Kim Kardashian Pictures, News, and Gossip......: February 2008


----------



## Cosmopolitics (Feb 22, 2008)

I've seen tunic-dresses like that at Forever 21. They might be clearing out all of their winter stuff so I dunno if they'd still have something that looks like that.


----------



## GlamYOURUs (Feb 22, 2008)

Yeah I just went there and they had similar ones but nothing with long sleeves....booo


----------



## janelle (Feb 22, 2008)

Try BeBe or Arden B... they have sales going on right now too
	

	
	
		
		

		
		
	


	




 I purchased a black dress like it from BeBe for $90 it just didn't have the buttons on the sleeve.


----------



## GlamYOURUs (Feb 23, 2008)

I looked at them and there aren't any. All the spring and summer stuff is coming to play. O well, I hope to catch it in winter 08.


----------



## Dreamergirl3 (Feb 23, 2008)

No clue on who makes the exact dress, but I found what I think is a close dupe! 
Victoria's Secret - Turtleneck sweaterdress


----------



## angeluv009 (Feb 23, 2008)

Quote:

   Originally Posted by *Dreamergirl3* 

 
_No clue on who makes the exact dress, but I found what I think is a close dupe! 
Victoria's Secret - Turtleneck sweaterdress_

 

I was just about to suggest checking out Victoria Secret. cause I've seen a similar dress, but without the buttons on the sleeves. Good luck anyhow!


----------



## GlamYOURUs (Feb 23, 2008)

Quote:

   Originally Posted by *Dreamergirl3* 

 
_No clue on who makes the exact dress, but I found what I think is a close dupe! 
Victoria's Secret - Turtleneck sweaterdress_

 
Oh thank you! I don't know why I didn't check VS out in the first place. D'oh! 
Yeah its close enough thank you very much


----------



## cupcake_x (Feb 24, 2008)

Here are some I found for you

WHITE WARM TURTLENECK SWEATER LONG SLEEVE MINI DRESS at Amiclubwear Dress Clothing online store salesSexy Dresses,Cocktail, mini dress, dress shirt, summer dress, formal dress, Evening,Sexy Prom Dress,Party Dresses, Cheap Dress, Lady Dresses, Women's

JOIE Love Rain Sweater in Dark Grey Heather at Revolve Clothing - Free Shipping!
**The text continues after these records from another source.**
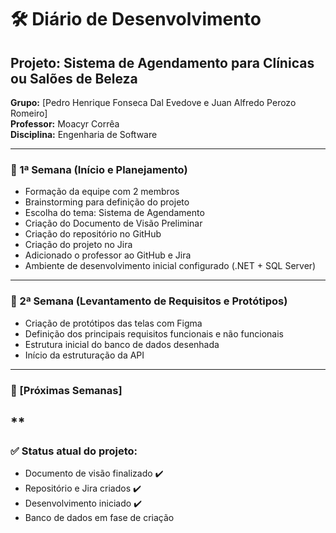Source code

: # 🛠️ Diário de Desenvolvimento

## Projeto: Sistema de Agendamento para Clínicas ou Salões de Beleza
**Grupo:** [Pedro Henrique Fonseca Dal Evedove e Juan Alfredo Perozo Romeiro]  
**Professor:** Moacyr Corrêa  
**Disciplina:** Engenharia de Software  

---

### 📅 1ª Semana (Início e Planejamento)

- Formação da equipe com 2 membros
- Brainstorming para definição do projeto
- Escolha do tema: Sistema de Agendamento
- Criação do Documento de Visão Preliminar
- Criação do repositório no GitHub
- Criação do projeto no Jira
- Adicionado o professor ao GitHub e Jira
- Ambiente de desenvolvimento inicial configurado (.NET + SQL Server)

---

### 📅 2ª Semana (Levantamento de Requisitos e Protótipos)

- Criação de protótipos das telas com Figma
- Definição dos principais requisitos funcionais e não funcionais
- Estrutura inicial do banco de dados desenhada
- Início da estruturação da API

---

### 📅 [Próximas Semanas]

**
---

### ✅ Status atual do projeto:

- Documento de visão finalizado ✔️  
- Repositório e Jira criados ✔️  
- Desenvolvimento iniciado ✔️  
- Banco de dados em fase de criação  
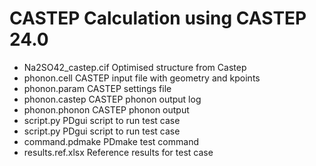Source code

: # CASTEP Calculation using CASTEP 24.0

- Na2SO42_castep.cif  Optimised structure from Castep
- phonon.cell         CASTEP input file with geometry and kpoints
- phonon.param        CASTEP settings file
- phonon.castep       CASTEP phonon output log
- phonon.phonon       CASTEP phonon output
- script.py           PDgui script to run test case
- script.py           PDgui script to run test case
- command.pdmake      PDmake test command
- results.ref.xlsx    Reference results for test case
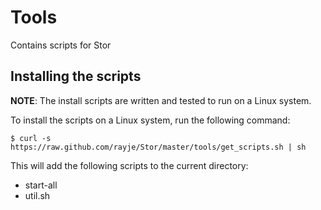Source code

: Tools 
=====

Contains scripts for Stor

## Installing the scripts

**NOTE**: The install scripts are written and tested to run on a Linux system.

To install the scripts on a Linux system, run the following command:

    $ curl -s https://raw.github.com/rayje/Stor/master/tools/get_scripts.sh | sh
  
This will add the following scripts to the current directory:

  - start-all
  - util.sh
UrbanOutfitters.com > Lacoste Striped Sweater Dress

Bell Sleeve Sweater Dress - Teen Clothing by Wet Seal This one is very cute and on sale for $10!


----------



## GlamYOURUs (Feb 25, 2008)

Thanks so much cupcake! I will definitely check those out =)


----------



## cupcake_x (Feb 25, 2008)

No problem =)
Most of the ones I found were out of stock, since all the stores are making room for spring stuff.


----------



## cosMEtix (Feb 26, 2008)

Try Kim's store in Calabasas, Calif...it's called Dash...she owns it with her sisters and mother...sorry I don't know anymore, but maybe she got it there!


----------



## user46 (Feb 27, 2008)

kim always has the best dresses


----------



## amanda1210 (Mar 5, 2008)

i have the same one thing that she is wearing in a nice purple shade. It was one of my xmas gifts from my bf so the probably dont have it now. i picked it out from forever 21.


----------